Given data START

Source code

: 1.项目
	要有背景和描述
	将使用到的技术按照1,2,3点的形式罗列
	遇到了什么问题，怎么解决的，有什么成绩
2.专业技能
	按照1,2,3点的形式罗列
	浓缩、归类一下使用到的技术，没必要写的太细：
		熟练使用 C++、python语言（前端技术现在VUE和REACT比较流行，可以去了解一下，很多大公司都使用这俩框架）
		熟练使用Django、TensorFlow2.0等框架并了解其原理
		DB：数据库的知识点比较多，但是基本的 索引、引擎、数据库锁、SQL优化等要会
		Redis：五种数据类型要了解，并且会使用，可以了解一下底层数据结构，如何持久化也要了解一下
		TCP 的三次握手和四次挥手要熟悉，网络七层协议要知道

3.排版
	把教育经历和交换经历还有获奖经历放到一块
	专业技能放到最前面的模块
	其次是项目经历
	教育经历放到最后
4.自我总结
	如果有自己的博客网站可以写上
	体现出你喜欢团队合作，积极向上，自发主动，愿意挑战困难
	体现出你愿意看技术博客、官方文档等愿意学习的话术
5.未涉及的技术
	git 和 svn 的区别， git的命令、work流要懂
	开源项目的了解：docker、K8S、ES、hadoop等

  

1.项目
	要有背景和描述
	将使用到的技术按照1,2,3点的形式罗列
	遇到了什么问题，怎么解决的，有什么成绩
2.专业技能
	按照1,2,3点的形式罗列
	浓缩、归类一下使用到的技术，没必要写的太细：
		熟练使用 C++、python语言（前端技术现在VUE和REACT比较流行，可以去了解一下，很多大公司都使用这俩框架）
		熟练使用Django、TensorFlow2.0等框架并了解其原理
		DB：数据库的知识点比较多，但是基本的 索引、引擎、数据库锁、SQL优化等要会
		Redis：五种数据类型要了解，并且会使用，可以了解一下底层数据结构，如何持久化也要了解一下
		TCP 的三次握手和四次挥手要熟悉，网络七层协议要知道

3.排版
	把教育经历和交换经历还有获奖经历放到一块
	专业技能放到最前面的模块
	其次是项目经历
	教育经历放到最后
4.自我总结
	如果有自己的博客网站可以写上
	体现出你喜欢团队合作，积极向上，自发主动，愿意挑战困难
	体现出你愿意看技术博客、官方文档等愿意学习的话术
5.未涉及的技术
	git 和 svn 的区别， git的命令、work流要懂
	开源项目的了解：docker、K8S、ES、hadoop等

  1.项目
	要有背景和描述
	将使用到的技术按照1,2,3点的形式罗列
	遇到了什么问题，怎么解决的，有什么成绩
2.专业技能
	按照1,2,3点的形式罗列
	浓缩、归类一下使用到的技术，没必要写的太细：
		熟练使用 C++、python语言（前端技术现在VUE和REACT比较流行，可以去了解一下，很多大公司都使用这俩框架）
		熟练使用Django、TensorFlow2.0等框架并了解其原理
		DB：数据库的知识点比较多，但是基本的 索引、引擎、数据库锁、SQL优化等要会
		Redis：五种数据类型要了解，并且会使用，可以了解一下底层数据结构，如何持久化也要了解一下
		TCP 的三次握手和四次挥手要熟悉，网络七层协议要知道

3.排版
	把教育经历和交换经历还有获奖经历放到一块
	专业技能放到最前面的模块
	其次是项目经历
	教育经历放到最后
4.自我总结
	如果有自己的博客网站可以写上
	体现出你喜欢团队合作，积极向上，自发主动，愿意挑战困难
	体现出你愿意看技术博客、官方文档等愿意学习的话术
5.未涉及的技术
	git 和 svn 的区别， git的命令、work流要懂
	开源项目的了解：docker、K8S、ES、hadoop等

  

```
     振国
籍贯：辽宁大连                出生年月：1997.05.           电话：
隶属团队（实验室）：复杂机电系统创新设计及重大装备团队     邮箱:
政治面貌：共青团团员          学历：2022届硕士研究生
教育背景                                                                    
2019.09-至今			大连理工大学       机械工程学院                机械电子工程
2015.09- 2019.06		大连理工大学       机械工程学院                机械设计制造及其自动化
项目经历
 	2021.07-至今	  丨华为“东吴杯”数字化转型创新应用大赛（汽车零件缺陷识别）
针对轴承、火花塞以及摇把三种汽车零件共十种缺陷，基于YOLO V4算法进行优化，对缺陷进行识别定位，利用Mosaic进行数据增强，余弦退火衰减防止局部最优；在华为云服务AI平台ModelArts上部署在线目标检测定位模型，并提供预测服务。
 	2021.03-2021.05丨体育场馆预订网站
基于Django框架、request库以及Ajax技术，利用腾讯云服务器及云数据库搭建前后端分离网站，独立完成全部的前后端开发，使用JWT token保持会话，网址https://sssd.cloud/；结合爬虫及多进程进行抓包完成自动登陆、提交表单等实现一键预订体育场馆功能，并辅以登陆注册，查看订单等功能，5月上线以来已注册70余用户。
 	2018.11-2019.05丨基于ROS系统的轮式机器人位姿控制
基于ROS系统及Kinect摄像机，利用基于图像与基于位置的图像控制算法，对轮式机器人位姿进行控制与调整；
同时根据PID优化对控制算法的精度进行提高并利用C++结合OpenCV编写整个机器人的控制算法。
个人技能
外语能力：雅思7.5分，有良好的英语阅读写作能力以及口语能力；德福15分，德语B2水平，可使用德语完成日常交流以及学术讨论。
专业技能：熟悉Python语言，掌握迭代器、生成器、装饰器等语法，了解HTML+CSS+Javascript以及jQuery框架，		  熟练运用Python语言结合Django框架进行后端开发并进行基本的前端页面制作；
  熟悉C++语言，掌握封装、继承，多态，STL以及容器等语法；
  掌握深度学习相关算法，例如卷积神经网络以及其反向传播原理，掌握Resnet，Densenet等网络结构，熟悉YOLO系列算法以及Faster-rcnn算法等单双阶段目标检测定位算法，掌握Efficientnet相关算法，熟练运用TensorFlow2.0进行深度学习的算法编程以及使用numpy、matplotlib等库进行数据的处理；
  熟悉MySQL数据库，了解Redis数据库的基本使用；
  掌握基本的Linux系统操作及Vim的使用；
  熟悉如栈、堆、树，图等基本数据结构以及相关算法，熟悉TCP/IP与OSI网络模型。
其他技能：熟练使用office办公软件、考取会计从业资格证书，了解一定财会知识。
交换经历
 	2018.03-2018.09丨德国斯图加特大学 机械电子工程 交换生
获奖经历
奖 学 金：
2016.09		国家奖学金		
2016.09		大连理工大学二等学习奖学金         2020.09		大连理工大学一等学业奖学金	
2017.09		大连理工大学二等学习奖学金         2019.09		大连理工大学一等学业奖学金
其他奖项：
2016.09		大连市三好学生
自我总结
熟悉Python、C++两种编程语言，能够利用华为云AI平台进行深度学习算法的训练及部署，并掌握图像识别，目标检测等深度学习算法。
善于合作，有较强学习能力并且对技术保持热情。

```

Given data END

> **What the exercise asks**:
Retype the listing exactly.

> **Output of the task**:
Source code

: 1.项目
	要有背景和描述
	将使用到的技术按照1,2,3点的形式罗列
	遇到了什么问题，怎么解决的，有什么成绩
2.专业技能
	按照1,2,3点的形式罗列
	浓缩、归类一下使用到的技术，没必要写的太细：
		熟练使用 C++、python语言（前端技术现在VUE和REACT比较流行，可以去了解一下，很多大公司都使用这俩框架）
		熟练使用Django、TensorFlow2.0等框架并了解其原理
		DB：数据库的知识点比较多，但是基本的 索引、引擎、数据库锁、SQL优化等要会
		Redis：五种数据类型要了解，并且会使用，可以了解一下底层数据结构，如何持久化也要了解一下
		TCP 的三次握手和四次挥手要熟悉，网络七层协议要知道

3.排版
	把教育经历和交换经历还有获奖经历放到一块
	专业技能放到最前面的模块
	其次是项目经历
	教育经历放到最后
4.自我总结
	如果有自己的博客网站可以写上
	体现出你喜欢团队合作，积极向上，自发主动，愿意挑战困难
	体现出你愿意看技术博客、官方文档等愿意学习的话术
5.未涉及的技术
	git 和 svn 的区别， git的命令、work流要懂
	开源项目的了解：docker、K8S、ES、hadoop等

  

1.项目
	要有背景和描述
	将使用到的技术按照1,2,3点的形式罗列
	遇到了什么问题，怎么解决的，有什么成绩
2.专业技能
	按照1,2,3点的形式罗列
	浓缩、归类一下使用到的技术，没必要写的太细：
		熟练使用 C++、python语言（前端技术现在VUE和REACT比较流行，可以去了解一下，很多大公司都使用这俩框架）
		熟练使用Django、TensorFlow2.0等框架并了解其原理
		DB：数据库的知识点比较多，但是基本的 索引、引擎、数据库锁、SQL优化等要会
		Redis：五种数据类型要了解，并且会使用，可以了解一下底层数据结构，如何持久化也要了解一下
		TCP 的三次握手和四次挥手要熟悉，网络七层协议要知道

3.排版
	把教育经历和交换经历还有获奖经历放到一块
	专业技能放到最前面的模块
	其次是项目经历
	教育经历放到最后
4.自我总结
	如果有自己的博客网站可以写上
	体现出你喜欢团队合作，积极向上，自发主动，愿意挑战困难
	体现出你愿意看技术博客、官方文档等愿意学习的话术
5.未涉及的技术
	git 和 svn 的区别， git的命令、work流要懂
	开源项目的了解：docker、K8S、ES、hadoop等

  1.项目
	要有背景和描述
	将使用到的技术按照1,2,3点的形式罗列
	遇到了什么问题，怎么解决的，有什么成绩
2.专业技能
	按照1,2,3点的形式罗列
	浓缩、归类一下使用到的技术，没必要写的太细：
		熟练使用 C++、python语言（前端技术现在VUE和REACT比较流行，可以去了解一下，很多大公司都使用这俩框架）
		熟练使用Django、TensorFlow2.0等框架并了解其原理
		DB：数据库的知识点比较多，但是基本的 索引、引擎、数据库锁、SQL优化等要会
		Redis：五种数据类型要了解，并且会使用，可以了解一下底层数据结构，如何持久化也要了解一下
		TCP 的三次握手和四次挥手要熟悉，网络七层协议要知道

3.排版
	把教育经历和交换经历还有获奖经历放到一块
	专业技能放到最前面的模块
	其次是项目经历
	教育经历放到最后
4.自我总结
	如果有自己的博客网站可以写上
	体现出你喜欢团队合作，积极向上，自发主动，愿意挑战困难
	体现出你愿意看技术博客、官方文档等愿意学习的话术
5.未涉及的技术
	git 和 svn 的区别， git的命令、work流要懂
	开源项目的了解：docker、K8S、ES、hadoop等

  

```
     振国
籍贯：辽宁大连                出生年月：1997.05.           电话：
隶属团队（实验室）：复杂机电系统创新设计及重大装备团队     邮箱:
政治面貌：共青团团员          学历：2022届硕士研究生
教育背景                                                                    
2019.09-至今			大连理工大学       机械工程学院                机械电子工程
2015.09- 2019.06		大连理工大学       机械工程学院                机械设计制造及其自动化
项目经历
 	2021.07-至今	  丨华为“东吴杯”数字化转型创新应用大赛（汽车零件缺陷识别）
针对轴承、火花塞以及摇把三种汽车零件共十种缺陷，基于YOLO V4算法进行优化，对缺陷进行识别定位，利用Mosaic进行数据增强，余弦退火衰减防止局部最优；在华为云服务AI平台ModelArts上部署在线目标检测定位模型，并提供预测服务。
 	2021.03-2021.05丨体育场馆预订网站
基于Django框架、request库以及Ajax技术，利用腾讯云服务器及云数据库搭建前后端分离网站，独立完成全部的前后端开发，使用JWT token保持会话，网址https://sssd.cloud/；结合爬虫及多进程进行抓包完成自动登陆、提交表单等实现一键预订体育场馆功能，并辅以登陆注册，查看订单等功能，5月上线以来已注册70余用户。
 	2018.11-2019.05丨基于ROS系统的轮式机器人位姿控制
基于ROS系统及Kinect摄像机，利用基于图像与基于位置的图像控制算法，对轮式机器人位姿进行控制与调整；
同时根据PID优化对控制算法的精度进行提高并利用C++结合OpenCV编写整个机器人的控制算法。
个人技能
外语能力：雅思7.5分，有良好的英语阅读写作能力以及口语能力；德福15分，德语B2水平，可使用德语完成日常交流以及学术讨论。
专业技能：熟悉Python语言，掌握迭代器、生成器、装饰器等语法，了解HTML+CSS+Javascript以及jQuery框架，		  熟练运用Python语言结合Django框架进行后端开发并进行基本的前端页面制作；
  熟悉C++语言，掌握封装、继承，多态，STL以及容器等语法；
  掌握深度学习相关算法，例如卷积神经网络以及其反向传播原理，掌握Resnet，Densenet等网络结构，熟悉YOLO系列算法以及Faster-rcnn算法等单双阶段目标检测定位算法，掌握Efficientnet相关算法，熟练运用TensorFlow2.0进行深度学习的算法编程以及使用numpy、matplotlib等库进行数据的处理；
  熟悉MySQL数据库，了解Redis数据库的基本使用；
  掌握基本的Linux系统操作及Vim的使用；
  熟悉如栈、堆、树，图等基本数据结构以及相关算法，熟悉TCP/IP与OSI网络模型。
其他技能：熟练使用office办公软件、考取会计从业资格证书，了解一定财会知识。
交换经历
 	2018.03-2018.09丨德国斯图加特大学 机械电子工程 交换生
获奖经历
奖 学 金：
2016.09		国家奖学金		
2016.09		大连理工大学二等学习奖学金         2020.09		大连理工大学一等学业奖学金	
2017.09		大连理工大学二等学习奖学金         2019.09		大连理工大学一等学业奖学金
其他奖项：
2016.09		大连市三好学生
自我总结
熟悉Python、C++两种编程语言，能够利用华为云AI平台进行深度学习算法的训练及部署，并掌握图像识别，目标检测等深度学习算法。
善于合作，有较强学习能力并且对技术保持热情。

```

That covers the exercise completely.